+++ Records for processing
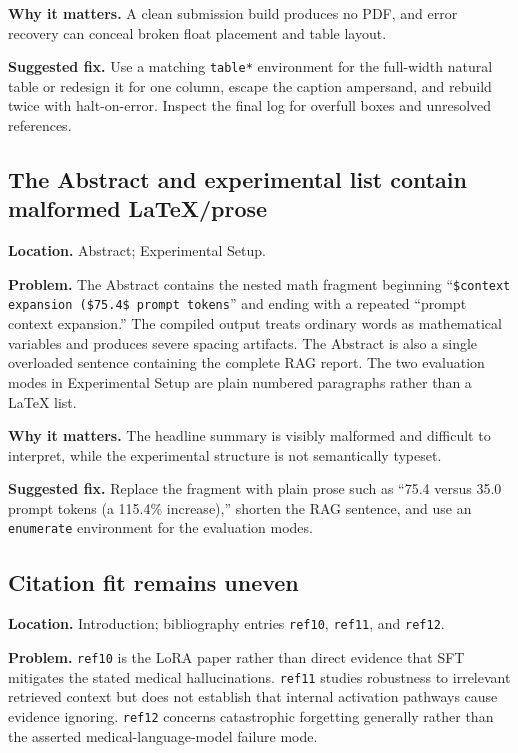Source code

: \documentclass[11pt]{article}
\newcommand{\findinglabel}[1]{\textbf{#1}}
\begin{document}
\findinglabel{Why it matters.} A clean submission build produces no PDF, and error recovery can conceal broken float placement and table layout.

\findinglabel{Suggested fix.} Use a matching \texttt{table*} environment for the full-width natural table or redesign it for one column, escape the caption ampersand, and rebuild twice with halt-on-error.  Inspect the final log for overfull boxes and unresolved references.

\subsection*{The Abstract and experimental list contain malformed LaTeX/prose}

\findinglabel{Location.} Abstract; Experimental Setup.

\findinglabel{Problem.} The Abstract contains the nested math fragment beginning ``\texttt{\$context expansion (\$75.4\$ prompt tokens}'' and ending with a repeated ``prompt context expansion.''  The compiled output treats ordinary words as mathematical variables and produces severe spacing artifacts.  The Abstract is also a single overloaded sentence containing the complete RAG report.  The two evaluation modes in Experimental Setup are plain numbered paragraphs rather than a LaTeX list.

\findinglabel{Why it matters.} The headline summary is visibly malformed and difficult to interpret, while the experimental structure is not semantically typeset.

\findinglabel{Suggested fix.} Replace the fragment with plain prose such as ``75.4 versus 35.0 prompt tokens (a 115.4\% increase),'' shorten the RAG sentence, and use an \texttt{enumerate} environment for the evaluation modes.

\subsection*{Citation fit remains uneven}

\findinglabel{Location.} Introduction; bibliography entries \texttt{ref10}, \texttt{ref11}, and \texttt{ref12}.

\findinglabel{Problem.} \texttt{ref10} is the LoRA paper rather than direct evidence that SFT mitigates the stated medical hallucinations.  \texttt{ref11} studies robustness to irrelevant retrieved context but does not establish that internal activation pathways cause evidence ignoring.  \texttt{ref12} concerns catastrophic forgetting generally rather than the asserted medical-language-model failure mode.
\end{document}
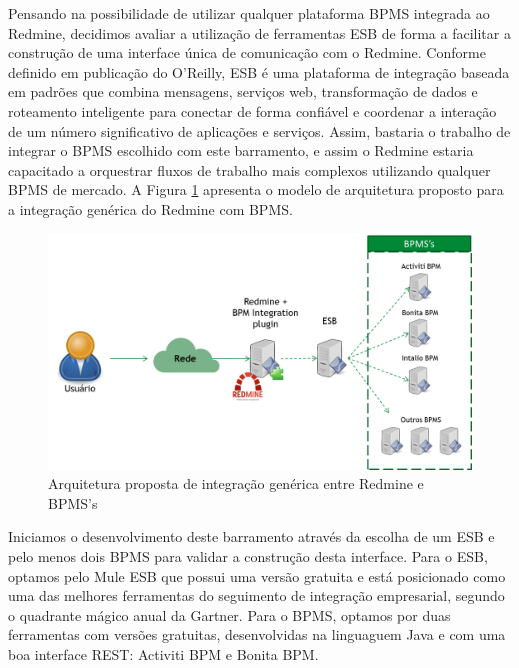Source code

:  Pensando na possibilidade de utilizar qualquer plataforma BPMS integrada ao Redmine, decidimos avaliar a utilização de ferramentas ESB\cite{esb} de forma a facilitar a construção de uma interface única de comunicação com o Redmine. Conforme definido em publicação do O'Reilly\cite{oreilly_esb}, ESB é uma plataforma de integração baseada em padrões que combina mensagens, serviços web, transformação de dados e roteamento inteligente para conectar de forma confiável e coordenar a interação de um número significativo de aplicações e serviços. Assim, bastaria o trabalho de integrar o BPMS escolhido com este barramento, e assim o Redmine estaria capacitado a orquestrar fluxos de trabalho mais complexos utilizando qualquer BPMS de mercado. A Figura \ref{fig:arquitetura_integracao_generica_redmine_bpm}  apresenta o modelo de arquitetura proposto para a integração genérica do Redmine com BPMS.

\begin{figure}[H]
\centering
\includegraphics[width=1\textwidth]{imagens/arquitetura_proposta_inicialmente_bpm_integration.png}
\caption{Arquitetura proposta de integração genérica entre Redmine e BPMS's}
\label{fig:arquitetura_integracao_generica_redmine_bpm}
\end{figure}

Iniciamos o desenvolvimento deste barramento através da escolha de um ESB e pelo menos dois BPMS para validar a construção desta interface. Para o ESB, optamos pelo Mule ESB\cite{mule} que possui uma versão gratuita e está posicionado como uma das melhores ferramentas do seguimento de integração empresarial, segundo o quadrante mágico anual da Gartner\cite{mule_gartner}. Para o BPMS, optamos por duas ferramentas com versões gratuitas, desenvolvidas na linguaguem Java e com uma boa interface REST\cite{rest}: Activiti BPM\cite{bpm_activiti} e Bonita BPM\cite{bpm_bonita}.

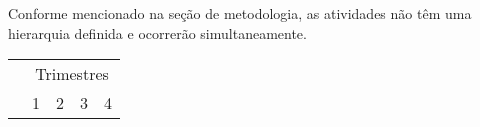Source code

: \documentclass[11pt]{article}
\begin{document}
\begin{enumerate}
\end{enumerate}


Conforme mencionado na seção de metodologia, as atividades não têm uma
hierarquia definida e ocorrerão simultaneamente.

\begin{tabular}{l|cccc}
  & \multicolumn{4}{c}{Trimestres}\\
  & 1 & 2 & 3 & 4 \\
  \hline
\end{tabular}



\renewcommand{\refname}{
  \hspace{1.5em}\textcolor{blue}{6.\hspace{.5em}Referências
    Bibliográficas (máximo de 10 referências)}
}



\end{document}
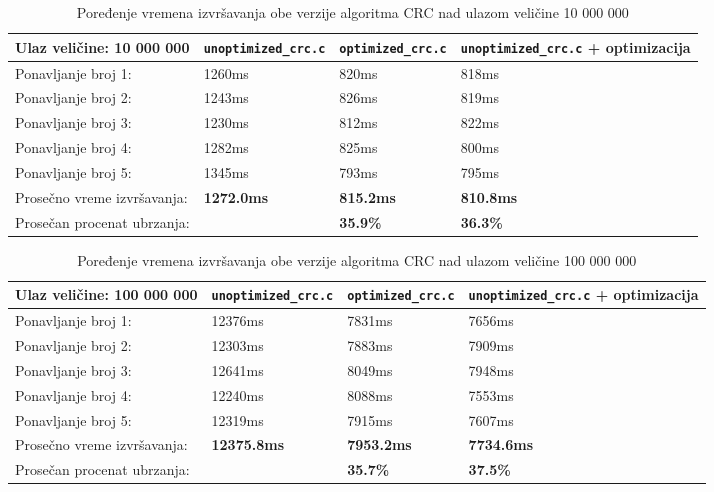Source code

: \documentclass[12pt,oneside]{memoir}
\begin{document}
\begin{table}[!ht]
\begin{center}
\begin{tabular}{| m{5.5cm} | m{2.5cm}| m{2.5cm} | m{2.5cm} | }
      \hline
     Ulaz veličine: 10 000 000 & \texttt{unoptimized}\-\texttt{\_crc.c} & \texttt{optimized}\-\texttt{\_crc.c} & \texttt{unoptimized}\-\texttt{\_crc.c} + optimizacija\\ 
      \hline
      Ponavljanje broj 1: & 1260ms & 820ms & 818ms\\
      \hline
      Ponavljanje broj 2: & 1243ms & 826ms & 819ms\\
      \hline
      Ponavljanje broj 3: & 1230ms & 812ms & 822ms\\
      \hline
      Ponavljanje broj 4: & 1282ms & 825ms & 800ms\\
      \hline
      Ponavljanje broj 5: & 1345ms & 793ms & 795ms\\
      \hline
      Prosečno vreme izvršavanja: & \textbf{1272.0ms} & \textbf{815.2ms} & \textbf{810.8ms} \\
      \hline
      Prosečan procenat ubrzanja: & & \textbf{35.9\%} & \textbf{36.3\%}\\
      \hline
\end{tabular}
\end{center}
\caption{Poređenje vremena izvršavanja obe verzije algoritma CRC nad ulazom veličine 10 000 000}
\label{table_10m}
\end{table}

\begin{table}[!ht]
\begin{center}
\begin{tabular}{| m{5.5cm} | m{2.5cm}| m{2.5cm} | m{2.5cm} | }
      \hline
     Ulaz veličine: 100 000 000 & \texttt{unoptimized}\-\texttt{\_crc.c} & \texttt{optimized}\-\texttt{\_crc.c} & \texttt{unoptimized}\-\texttt{\_crc.c} + optimizacija\\ 
      \hline
      Ponavljanje broj 1: & 12376ms & 7831ms & 7656ms\\
      \hline
      Ponavljanje broj 2: & 12303ms & 7883ms & 7909ms\\
      \hline
      Ponavljanje broj 3: & 12641ms & 8049ms & 7948ms\\
      \hline
      Ponavljanje broj 4: & 12240ms & 8088ms & 7553ms\\
      \hline
      Ponavljanje broj 5: & 12319ms & 7915ms & 7607ms\\
      \hline
      Prosečno vreme izvršavanja: & \textbf{12375.8ms} & \textbf{7953.2ms} & \textbf{7734.6ms}\\
      \hline
      Prosečan procenat ubrzanja: & & \textbf{35.7\%} & \textbf{37.5\%}\\
      \hline
\end{tabular}
\end{center}
\caption{Poređenje vremena izvršavanja obe verzije algoritma CRC nad ulazom veličine 100 000 000}
\label{table_100m}
\end{table}
\end{document}

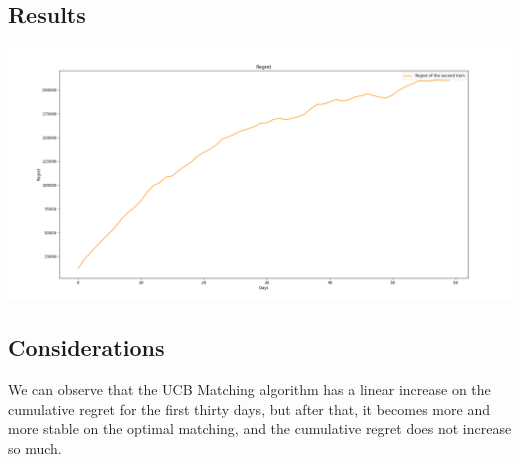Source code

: \subsection*{Results}
\begin{center}
	\includegraphics[scale=0.30]{Images/n5}
\end{center}
\subsection*{Considerations}
We can observe that the UCB Matching algorithm has a linear increase on the cumulative regret for the first thirty days, but after that, it becomes more and more stable on the optimal matching, and the cumulative regret does not increase so much.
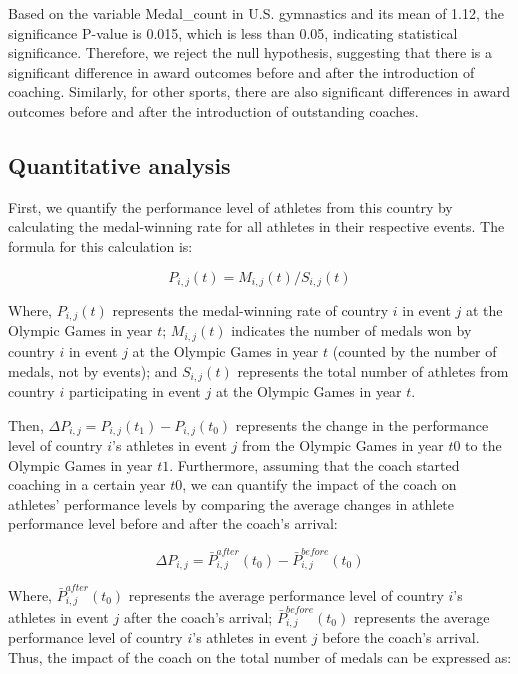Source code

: \documentclass{mcmthesis}
\begin{document}
Based on the variable Medal_count in U.S. gymnastics and its mean of 1.12, the significance P-value is 0.015, which is less than 0.05, indicating statistical significance. Therefore, we reject the null hypothesis, suggesting that there is a significant difference in award outcomes before and after the introduction of coaching. Similarly, for other sports, there are also significant differences in award outcomes before and after the introduction of outstanding coaches.

\subsection{Quantitative analysis}
First, we quantify the performance level of athletes from this country by calculating the medal-winning rate for all athletes in their respective events. The formula for this calculation is:

\begin{equation}
P_{i, j}(t) = M_{i, j}(t) / S_{i, j}(t)
\end{equation}

Where, $P_{i, j}(t)$ represents the medal-winning rate of country $i$ in event $j$ at the Olympic Games in year $t$; $M_{i, j}(t)$ indicates the number of medals won by country $i$ in event $j$ at the Olympic Games in year $t$ (counted by the number of medals, not by events); and $S_{i, j}(t)$ represents the total number of athletes from country $i$ participating in event $j$ at the Olympic Games in year $t$.

Then, $\Delta P_{i, j} = P_{i, j}(t_{1}) - P_{i, j}(t_{0})$ represents the change in the performance level of country $i$'s athletes in event $j$ from the Olympic Games in year $t0$ to the Olympic Games in year $t1$. Furthermore, assuming that the coach started coaching in a certain year $t0$, we can quantify the impact of the coach on athletes' performance levels by comparing the average changes in athlete performance level before and after the coach's arrival:

\begin{equation}
\Delta P_{i, j} = \bar{P}_{i, j}^{after}(t_{0}) - \bar{P}_{i, j}^{before}(t_{0})
\end{equation}

Where, $\bar{P}_{i, j}^{after}(t_{0})$ represents the average performance level of country $i$'s athletes in event $j$ after the coach's arrival; $\bar{P}_{i, j}^{before}(t_{0})$ represents the average performance level of country $i$'s athletes in event $j$ before the coach's arrival. Thus, the impact of the coach on the total number of medals can be expressed as:
\end{document}

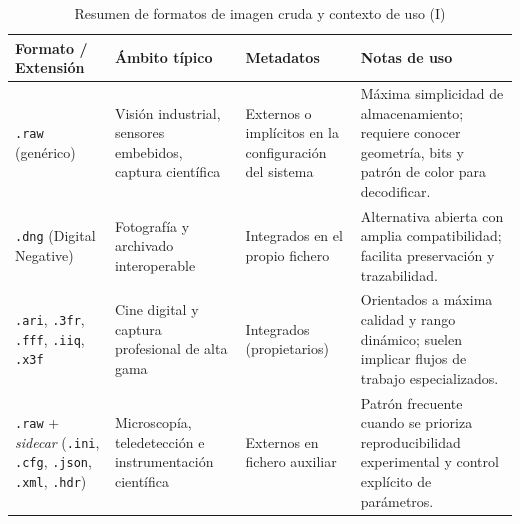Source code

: \begin{table}[htbp]
    \centering
    \footnotesize
    \renewcommand{\arraystretch}{1.15}
    \setlength{\tabcolsep}{4pt}
    \begin{tabularx}{\textwidth}{|>{\hsize=0.95\hsize\raggedright\arraybackslash}X|>{\hsize=1.00\hsize\raggedright\arraybackslash}X|>{\hsize=0.85\hsize\raggedright\arraybackslash}X|>{\hsize=1.20\hsize\raggedright\arraybackslash}X|}
        \hline
        \rowcolor[gray]{0.90}
        \textbf{Formato / Extensión} & \textbf{Ámbito típico} & \textbf{Metadatos} & \textbf{Notas de uso} \\
        \hline
        \texttt{.raw} (genérico) & Visión industrial, sensores embebidos, captura científica & Externos o implícitos en la configuración del sistema & Máxima simplicidad de almacenamiento; requiere conocer geometría, bits y patrón de color para decodificar. \\
        \hline
        \texttt{.dng} (Digital Negative) & Fotografía y archivado interoperable & Integrados en el propio fichero & Alternativa abierta con amplia compatibilidad; facilita preservación y trazabilidad. \\
        \hline
        \texttt{.ari}, \texttt{.3fr}, \texttt{.fff}, \texttt{.iiq}, \texttt{.x3f} & Cine digital y captura profesional de alta gama & Integrados (propietarios) & Orientados a máxima calidad y rango dinámico; suelen implicar flujos de trabajo especializados. \\
        \hline
        \texttt{.raw} + \textit{sidecar} (\texttt{.ini}, \texttt{.cfg}, \texttt{.json}, \texttt{.xml}, \texttt{.hdr}) & Microscopía, teledetección e instrumentación científica & Externos en fichero auxiliar & Patrón frecuente cuando se prioriza reproducibilidad experimental y control explícito de parámetros. \\
        \hline
    \end{tabularx}
    \caption{Resumen de formatos de imagen cruda y contexto de uso (I)}
    \label{tab:appendix_d_raw_formats_common_i}
\end{table}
++++++
Task requirements
Pick every line containing the word "Delta" out of the material, and copy those lines.

Response to the task
Then, $\Delta P_{i, j} = P_{i, j}(t_{1}) - P_{i, j}(t_{0})$ represents the change in the performance level of country $i$'s athletes in event $j$ from the Olympic Games in year $t0$ to the Olympic Games in year $t1$. Furthermore, assuming that the coach started coaching in a certain year $t0$, we can quantify the impact of the coach on athletes' performance levels by comparing the average changes in athlete performance level before and after the coach's arrival:
\Delta P_{i, j} = \bar{P}_{i, j}^{after}(t_{0}) - \bar{P}_{i, j}^{before}(t_{0})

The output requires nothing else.